That is, the sunsetting of the Estate Tax Exemption in 2025
Key Takeaways
- At the end of 2025, the current Estate Tax Exemption will drop significantly, exposing wealthy families to substantial additional estate tax liability.
- Planning now with the guidance of your estate planning attorney is critical to taking advantage of current historically high exemptions.
- It is important to stay current with tax law changes and regularly review your estate plan to ensure you most effectively structure your assets to minimize the threat of burdensome estate taxes.
Tax Cuts and Jobs Act (TCJA) of 2017
The Tax Cuts and Jobs Act (TCJA) of 2017 was signed into law and took effect on January 1, 2018. This legislation was the most significant overhaul of the tax code since the 1980s and has provided benefits to both individual taxpayers and business owners. However, many of the benefits from this tax reform will expire at the end of 2025.
The Federal Estate Tax Exemption
One of the most impactful elements to expire at the end of 2025 is the Federal Estate Tax Exemption. This Exemption will revert to the levels that existed prior to the Tax Reform Act of 2017 indexed for inflation.
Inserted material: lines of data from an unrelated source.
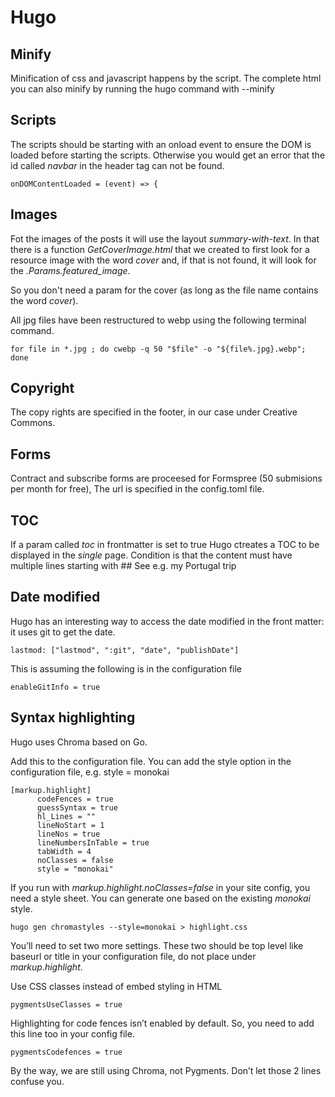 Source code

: # Hugo

## Minify
Minification of css and javascript happens by the script. The complete html you can also minify by running the hugo command with --minify 

## Scripts
The scripts should be starting with an onload event to ensure the DOM is loaded before starting the scripts. Otherwise you would get an error that the id called *navbar* in the header tag can not be found.

```
onDOMContentLoaded = (event) => {
```


## Images
Fot the images of the posts it will use the layout *summary-with-text*. In that there is a function *GetCoverImage.html* that we created to first look for a resource image with the word *cover* and, if that is not found, it will look for the *.Params.featured_image*.

So you don't need a param for the cover (as long as the file name contains the word *cover*). 

All jpg files have been restructured to webp using the following terminal command.

```
for file in *.jpg ; do cwebp -q 50 "$file" -o "${file%.jpg}.webp"; done
```

## Copyright
The copy rights are specified in the footer, in our case under Creative Commons.


## Forms
Contract and subscribe forms are proceesed for Formspree (50 submisions per month for free), The url is specified in the config.toml file.


## TOC
If a param called *toc* in frontmatter is set to true Hugo ctreates a TOC to be displayed in the *single* page. Condition is that the content must have multiple lines starting with ##  See e.g. my Portugal trip


## Date modified
Hugo has an interesting way to access the date modified in the front matter: it uses git to get the date.

```
lastmod: ["lastmod", ":git", "date", "publishDate"]
```

This is assuming the following is in the configuration file
```
enableGitInfo = true
```

## Syntax highlighting
Hugo uses Chroma based on Go.

Add this to the configuration file. You can add the style option in the configuration file, e.g. style = monokai 

```
[markup.highlight]
      codeFences = true
      guessSyntax = true
      hl_Lines = ""
      lineNoStart = 1
      lineNos = true
      lineNumbersInTable = true
      tabWidth = 4
      noClasses = false
      style = "monokai"
```

If you run with *markup.highlight.noClasses=false* in your site config, you need a style sheet. You can generate one based on the existing *monokai* style.

```
hugo gen chromastyles --style=monokai > highlight.css
```

You’ll need to set two more settings. These two should be top level like baseurl or title in your configuration file, do not place under *markup.highlight*.

Use CSS classes instead of embed styling in HTML
```
pygmentsUseClasses = true

```

Highlighting for code fences isn’t enabled by default. So, you need to add this line too in your config file.

```
pygmentsCodefences = true
```

By the way, we are still using Chroma, not Pygments. Don’t let those 2 lines confuse you.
For 2024, a single taxpayer can claim a federal estate and lifetime gift tax exemption of $13.61 million. Couples making joint gifts can double that amount or $27.22 million. This amount also applies to the exemption taxpayers’ estates will receive upon death. However, beginning in 2026, that Exemption is set to drop significantly to approximately $7.1 million or just over $14.2 million per couple. Estate values in excess of these levels will be taxed at death at the Federal estate tax rate which currently tops out at 40%. Also noteworthy is that about a dozen states also may assess a tax on an estate at death.
While these are still large amounts that can be excluded from estate tax, the significant drop post-2025 will require updated planning for some families. By way of example, the estate of a couple with a net worth of $27 million on December 31, 2025 would be responsible for $0 in estate taxes if the couple were to become deceased on or before that date, but on January 1, 2026 that same couple’s estate would be responsible for approximately $5.2 million dollars in estate taxes, quite a substantial amount.
Substantial Tax Savings Is Possible with Proper Planning
For the heirs of the estate, this represents a very meaningful tax to pay. However, with proper planning, this burden can be mitigated by taking advantage of the current higher Exemption of $27.22 million per couple. The most basic approach would be for the couple in our example to remove about $13 million ($27 million – $14 million = $13 million) from their estate by simply gifting it prior to the expiration of the legislation at end of 2025. This would save the couple’s heirs the $5.2 million note above.
Of course, this step as described is an oversimplification and could create other issues with future gifting or estate planning. A better course of action for taxpayers of significant wealth is to consult with their estate planning attorney to consider a variety of estate planning techniques to address the challenge. This may include utilizing structures like Spousal Lifetime Access Trusts (SLATs), Irrevocable Life Insurance Trusts (ILITs), myriad charitable trusts (e.g. CRATs, CRUTs, CLATs, CLUTs, etc.), Grantor Retained Annuity Trusts (GRATs), and other sophisticated estate planning techniques. While consultation with an estate planning attorney can be expensive, the cost likely pales in comparison to the potential tax savings for the heirs of the estate.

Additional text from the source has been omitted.